Time’s 100 Most Important People in AI Focuses on the Big CEOs… Plus Grimes

Time’s 100 Most Important People in AI Focuses on the Big CEOs… Plus Grimes

A good way to get the full scope of the current debate surrounding AI is to know the people involved. Time magazine, in all its wisdom, now has its own list of the top 100 figures most important to the AI debate to help us all get to know the players. There are a hell of a lot of AI founders on there, but despite that, there’s a good representation of folks on the fringes who could become main characters in the era of AI. Oh, and there’s also Grimes.

The list is rather extensive and holds up people who are actively involved in AI and the discussions around it, as well as those on the periphery who may be the catalysts for catapulting AI into even greater popularity—or dragging it back down to Earth. Like all Time’s lists, it does have a heavy corporate bent. The “Leaders” category is festooned with major tech companies, with Anthropic heads Dario and Daniela Amodei leading the section by virtue of having a last name that begins with the letter “A.” The list tries to tout Anthropic’s “Constitution” for AI as leading the discussion for ethical development, even though its main thrust is simply placing ‘guardrails’ on AI models, something that doesn’t really work all the time for even the most sophisticated models.

Most of the who’s who list is made up of CEOs—43 in all. The usual suspects are all here. You have OpenAI founder and CEO Sam Altman plus the company’s president Greg Brockman. There’s all the ultra-rich investors such as Reid Hoffman, Marc Andreessen, plus the big tech heads like Microsoft’s chief scientist Jaime Teevan and Google DeepMind CEO Demis Hassabis. Oh, and of course, the early OpenAI investor and now AI coat-tail-riding Elon Musk is there playing catch-up with his nascent startup xAI.

But there’s also room for pop culture figures in Time’s big list. Music artist Grimes takes a leading role because she’s become the figurehead of AI song-making platforms and opened an AI model of her voice for all to use. She has even claimed she would create an album where she faces off against an “AI-hive-mind-collective Grimes.” Then there are other artists like Holly Herndon, a singer-songwriter, who has worked longer than Grimes creating music based on the hottest tech of the moment. She’s also established a template that allowed artists to opt out of using their work to train AI datasets, which some companies like Stability AI and Hugging Face have complied with.

Time also held up Rootport, the pseudonymous author of the manga titled Cyberpunk: Peach John, as an “Innovator” in AI. The figure has become controversial for his open use of the AI art generator Midjourney to generate the art for the manga. Indeed, the creator has openly said he doesn’t know how to draw and has bragged that the work took him just six weeks to finalize. While the work was published by professional publishing house Shinchosha, it’s really hard to call anything Rootport’s done true “innovation.” Other artists have tried creating graphic novels with AI, but they’ve had little luck getting wider recognition for the art itself, especially from U.S. copyright laws. On the flip side, there are people like Kelly McKernan in the “Shapers” category who made headlines earlier this year for being one of the few artists to sue Midjourney, along with Stability AI and DeviantArt, for using her art in the AI’s training data

The list also finds some rather interesting folks in the entertainment industry. There’s Hugo and Nebula award-winning author Ted Chiang, but also Black Mirror creator Charlie Brooker. Lilly Wachowski, the famed co-director of The Matrix, is here. But the list didn’t just reference her and her sister Lana’s work popularizing a dystopian future war with intelligent machines, she’s also used as a figurehead for the ongoing SAG-AFTRA and WGA Hollywood strikes, especially with her early critique of studios using AI “as a tool to generate wealth” at the expense of artists and the culture at large.

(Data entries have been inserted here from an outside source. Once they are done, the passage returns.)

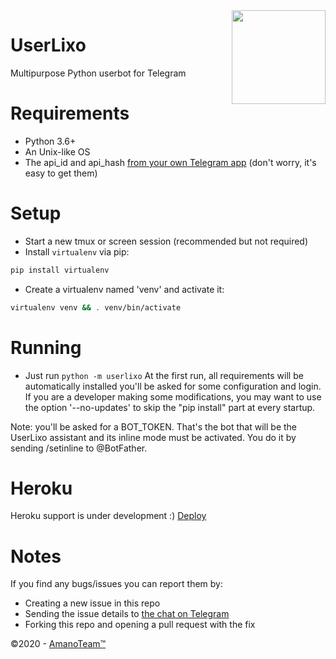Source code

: <img src="https://piics.ml/i/005.png" width="150" align="right">

UserLixo
=========
Multipurpose Python userbot for Telegram

Requirements
============
- Python 3.6+
- An Unix-like OS
- The api_id and api_hash [from your own Telegram app](https://my.telegram.org/apps) (don't worry, it's easy to get them)

Setup
=====
- Start a new tmux or screen session (recommended but not required)
- Install `virtualenv` via pip:
```bash
pip install virtualenv
```
- Create a virtualenv named 'venv' and activate it:
```bash
virtualenv venv && . venv/bin/activate
```

Running
=======
- Just run `python -m userlixo`
At the first run, all requirements will be automatically installed you'll be asked for some configuration and login.
If you are a developer making some modifications, you may want to use the option '--no-updates' to skip the "pip install" part at every startup.

Note: you'll be asked for a BOT_TOKEN. That's the bot that will be the UserLixo assistant and its inline mode must be activated. You do it by sending /setinline to @BotFather.

Heroku
======
Heroku support is under development :)
[Deploy](https://heroku.com/deploy)

Notes
====
If you find any bugs/issues you can report them by:
- Creating a new issue in this repo
- Sending the issue details to [the chat on Telegram](https://t.me/AmanoChat)
- Forking this repo and opening a pull request with the fix

©2020 - [AmanoTeam™](https://amanoteam.com)
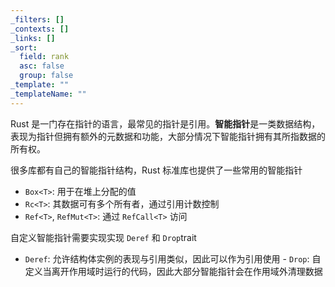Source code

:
 ```yaml
---
_filters: []
_contexts: []
_links: []
_sort:
  field: rank
  asc: false
  group: false
_template: ""
_templateName: ""
---
```

Rust 是一门存在指针的语言，最常见的指针是引用。**智能指针**是一类数据结构，表现为指针但拥有额外的元数据和功能，大部分情况下智能指针拥有其所指数据的所有权。

很多库都有自己的智能指针结构，Rust 标准库也提供了一些常用的智能指针

- ​`Box<T>`​: 用于在堆上分配的值
- ​`Rc<T>`​: 其数据可有多个所有者，通过引用计数控制
- ​`Ref<T>`​, `RefMut<T>`​: 通过 `RefCall<T>`​ 访问

自定义智能指针需要实现实现 `Deref`​ 和 `Drop`​ trait

- ​`Deref`​: 允许结构体实例的表现与引用类似，因此可以作为引用使用
-​ `Drop` ​: 自定义当离开作用域时运行的代码，因此大部分智能指针会在作用域外清理数据

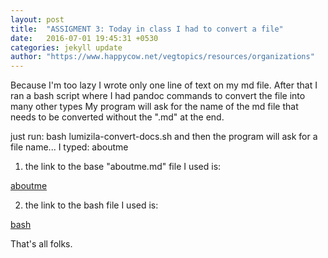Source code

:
 ```yaml
---
layout: post
title:  "ASSIGMENT 3: Today in class I had to convert a file"
date:   2016-07-01 19:45:31 +0530
categories: jekyll update
author: "https://www.happycow.net/vegtopics/resources/organizations"
---
```


Because I'm too lazy I wrote only one line of text on my md file.
After that I ran a bash script where I had pandoc commands to convert the file into many other types
My program will ask for the name of the md file that needs to be converted without the ".md" at the end.

just run:
bash lumizila-convert-docs.sh
and then the program will ask for a file name... I typed: 
aboutme

1. the link to the base "aboutme.md" file I used is:

[aboutme](https://github.com/lumizila/assignment-3-convert-some-documents-lumizila/blob/master/aboutme.md)

2. the link to the bash file I used is:

[bash](https://github.com/lumizila/assignment-3-convert-some-documents-lumizila/blob/master/lumizila-convert-docs.sh)

That's all folks.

And then there’s the multitude of common AI critics making an appearance. There’s Margaret Mitchell, the chief AI ethics scientist at Hugging Face, and Distributed AI Research Institute founder Timnit Gebru. Both made their names as AI ethicists working for Google before being fired during a larger conversation about AI generating harmful content. There’s also University of Washington computational linguistics professor Emily Bender, who is a regular online commentator debunking the hype surrounding AI through her “Stochastic Parrot” thesis.

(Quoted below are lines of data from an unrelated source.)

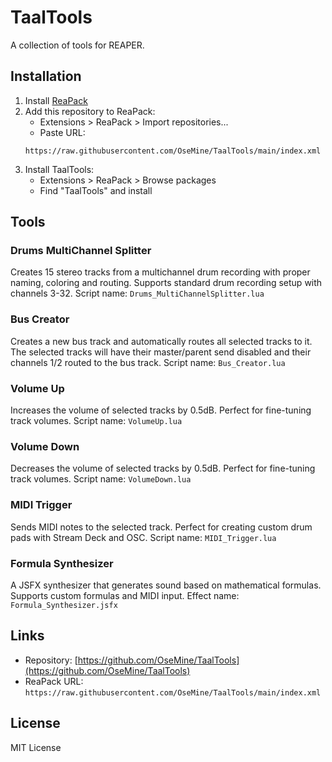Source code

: # TaalTools

A collection of tools for REAPER.

## Installation

1. Install [ReaPack](https://reapack.com/)
2. Add this repository to ReaPack:
   - Extensions > ReaPack > Import repositories...
   - Paste URL: 
   ```
   https://raw.githubusercontent.com/OseMine/TaalTools/main/index.xml
   ```
3. Install TaalTools:
   - Extensions > ReaPack > Browse packages
   - Find "TaalTools" and install

## Tools

### Drums MultiChannel Splitter
Creates 15 stereo tracks from a multichannel drum recording with proper naming, coloring and routing.
Supports standard drum recording setup with channels 3-32.
Script name: `Drums_MultiChannelSplitter.lua`

### Bus Creator
Creates a new bus track and automatically routes all selected tracks to it. The selected tracks will have their master/parent send disabled and their channels 1/2 routed to the bus track.
Script name: `Bus_Creator.lua`

### Volume Up
Increases the volume of selected tracks by 0.5dB. Perfect for fine-tuning track volumes.
Script name: `VolumeUp.lua`

### Volume Down
Decreases the volume of selected tracks by 0.5dB. Perfect for fine-tuning track volumes.
Script name: `VolumeDown.lua`

### MIDI Trigger
Sends MIDI notes to the selected track. Perfect for creating custom drum pads with Stream Deck and OSC.
Script name: `MIDI_Trigger.lua`

### Formula Synthesizer
A JSFX synthesizer that generates sound based on mathematical formulas. Supports custom formulas and MIDI input.
Effect name: `Formula_Synthesizer.jsfx`

## Links

- Repository: [https://github.com/OseMine/TaalTools](https://github.com/OseMine/TaalTools)
- ReaPack URL: `https://raw.githubusercontent.com/OseMine/TaalTools/main/index.xml`

## License

MIT License
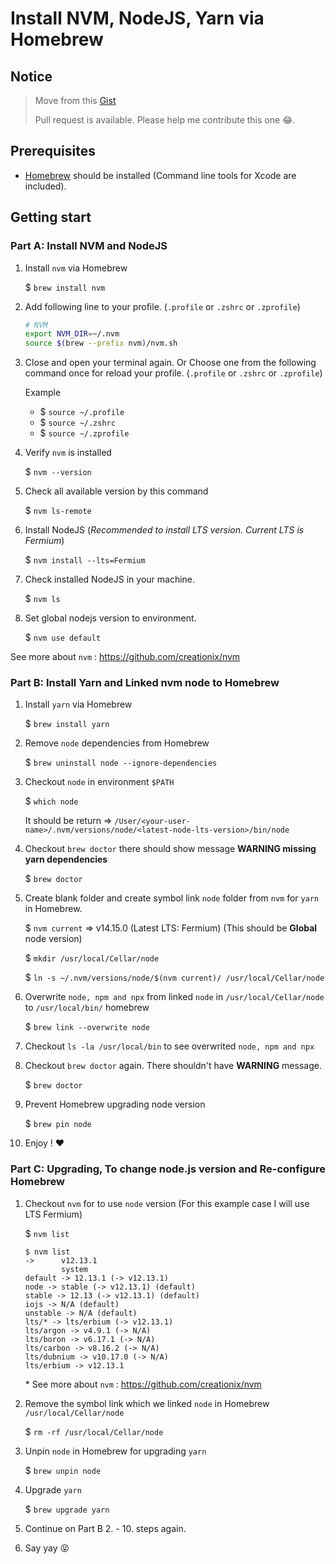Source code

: # Install NVM, NodeJS, Yarn via Homebrew

## Notice

> Move from this [Gist](https://gist.github.com/nijicha/e5615548181676873118df79953cb709)
>
> Pull request is available. Please help me contribute this one 😂.

## Prerequisites
- [Homebrew](https://brew.sh/) should be installed (Command line tools for Xcode are included).

## Getting start

### Part A: Install NVM and NodeJS

1. Install `nvm` via Homebrew
    
    $ `brew install nvm`
    
2. Add following line to your profile. (`.profile` or `.zshrc` or `.zprofile`)

    ```bash
    # NVM
    export NVM_DIR=~/.nvm
    source $(brew --prefix nvm)/nvm.sh
    ```
    
3. Close and open your terminal again.
  Or Choose one from the following command once for reload your profile. (`.profile` or `.zshrc` or `.zprofile`)
  
    Example
      - $ `source ~/.profile`
      - $ `source ~/.zshrc`
      - $ `source ~/.zprofile`
      
4. Verify `nvm` is installed

    $ `nvm --version`
    
5. Check all available version by this command

    $ `nvm ls-remote`
    
6. Install NodeJS (_Recommended to install LTS version. Current LTS is Fermium_)
    
    $ `nvm install --lts=Fermium`
    
7. Check installed NodeJS in your machine.

    $ `nvm ls`
    
8. Set global nodejs version to environment.
    
    $ `nvm use default`
    
See more about `nvm` : https://github.com/creationix/nvm

### Part B: Install Yarn and Linked nvm node to Homebrew

1. Install `yarn` via Homebrew

    $ `brew install yarn`

2. Remove `node` dependencies from Homebrew

    $ `brew uninstall node --ignore-dependencies`

3. Checkout `node` in environment `$PATH` 

    $ `which node`
    
    It should be return => `/User/<your-user-name>/.nvm/versions/node/<latest-node-lts-version>/bin/node`
    
4. Checkout `brew doctor` there should show message **WARNING missing yarn dependencies**
    
    $ `brew doctor`
    
5. Create blank folder and create symbol link `node` folder from `nvm` for `yarn` in Homebrew.

    $ `nvm current` => v14.15.0 (Latest LTS: Fermium) (This should be **Global** node version)
    
    $ `mkdir /usr/local/Cellar/node`
    
    $ `ln -s ~/.nvm/versions/node/$(nvm current)/ /usr/local/Cellar/node`

6. Overwrite `node, npm and npx` from linked `node` in `/usr/local/Cellar/node` to `/usr/local/bin/` homebrew

    $ `brew link --overwrite node`
    
7. Checkout `ls -la /usr/local/bin` to see overwrited `node, npm and npx`
    
8. Checkout `brew doctor` again. There shouldn't have **WARNING** message.

    $ `brew doctor`

9. Prevent Homebrew upgrading node version

    $ `brew pin node`

10. Enjoy ! ❤️

### Part C: Upgrading, To change node.js version and Re-configure Homebrew


1. Checkout `nvm` for to use `node` version (For this example case I will use LTS Fermium)

    $ `nvm list`    

    ```shell 
    $ nvm list
    ->      v12.13.1
            system
    default -> 12.13.1 (-> v12.13.1)
    node -> stable (-> v12.13.1) (default)
    stable -> 12.13 (-> v12.13.1) (default)
    iojs -> N/A (default)
    unstable -> N/A (default)
    lts/* -> lts/erbium (-> v12.13.1)
    lts/argon -> v4.9.1 (-> N/A)
    lts/boron -> v6.17.1 (-> N/A)
    lts/carbon -> v8.16.2 (-> N/A)
    lts/dubnium -> v10.17.0 (-> N/A)
    lts/erbium -> v12.13.1
   ``` 
    \* See more about `nvm` : https://github.com/creationix/nvm


2. Remove the symbol link which we linked `node` in Homebrew `/usr/local/Cellar/node`

    $ `rm -rf /usr/local/Cellar/node`

3. Unpin `node` in Homebrew for upgrading `yarn`

    $ `brew unpin node`

4. Upgrade `yarn`
   
    $ `brew upgrade yarn`

5. Continue on Part B 2. - 10. steps again.

6. Say yay 😝

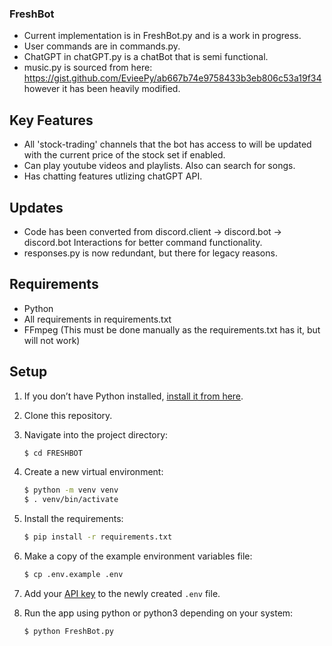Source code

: ### FreshBot

- Current implementation is in FreshBot.py and is a work in progress.  
- User commands are in commands.py.  
- ChatGPT in chatGPT.py is a chatBot that is semi functional.  
- music.py is sourced from here: https://gist.github.com/EvieePy/ab667b74e9758433b3eb806c53a19f34 however it has been heavily modified.

## Key Features
- All 'stock-trading' channels that the bot has access to will be updated with the current price of the stock set if enabled.  
- Can play youtube videos and playlists. Also can search for songs.  
- Has chatting features utlizing chatGPT API.

## Updates
- Code has been converted from discord.client -> discord.bot -> discord.bot Interactions for better command functionality.  
- responses.py is now redundant, but there for legacy reasons.  

## Requirements
- Python  
- All requirements in requirements.txt  
- FFmpeg (This must be done manually as the requirements.txt has it, but will not work)  

## Setup

1. If you don’t have Python installed, [install it from here](https://www.python.org/downloads/).

2. Clone this repository.

3. Navigate into the project directory:

   ```bash
   $ cd FRESHBOT
   ```

4. Create a new virtual environment:

   ```bash
   $ python -m venv venv
   $ . venv/bin/activate
   ```

5. Install the requirements:

   ```bash
   $ pip install -r requirements.txt
   ```

6. Make a copy of the example environment variables file:

   ```bash
   $ cp .env.example .env
   ```

7. Add your [API key](https://beta.openai.com/account/api-keys) to the newly created `.env` file.

8. Run the app using python or python3 depending on your system:

   ```bash
   $ python FreshBot.py
   ```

There was some room left for lesser-known figures. Eighteen-year-old Sneha Revanur, the founder of Encode Justice, got a spot for helping plead with the Biden administration to work quickly on AI regulations. Kate Crawford, an author and professor at USC Annenberg, who wrote in her book Atlas of AI about the labor, environmental, and human costs of the race for AI also nabbed a spot. If there were a big Atlas for all the characters sucked into the whirlpool of the current AI debate, Time might be a good place to start, but it might be better to analyze what those without the billions of dollars in their back pocket have to say about the transformative tech.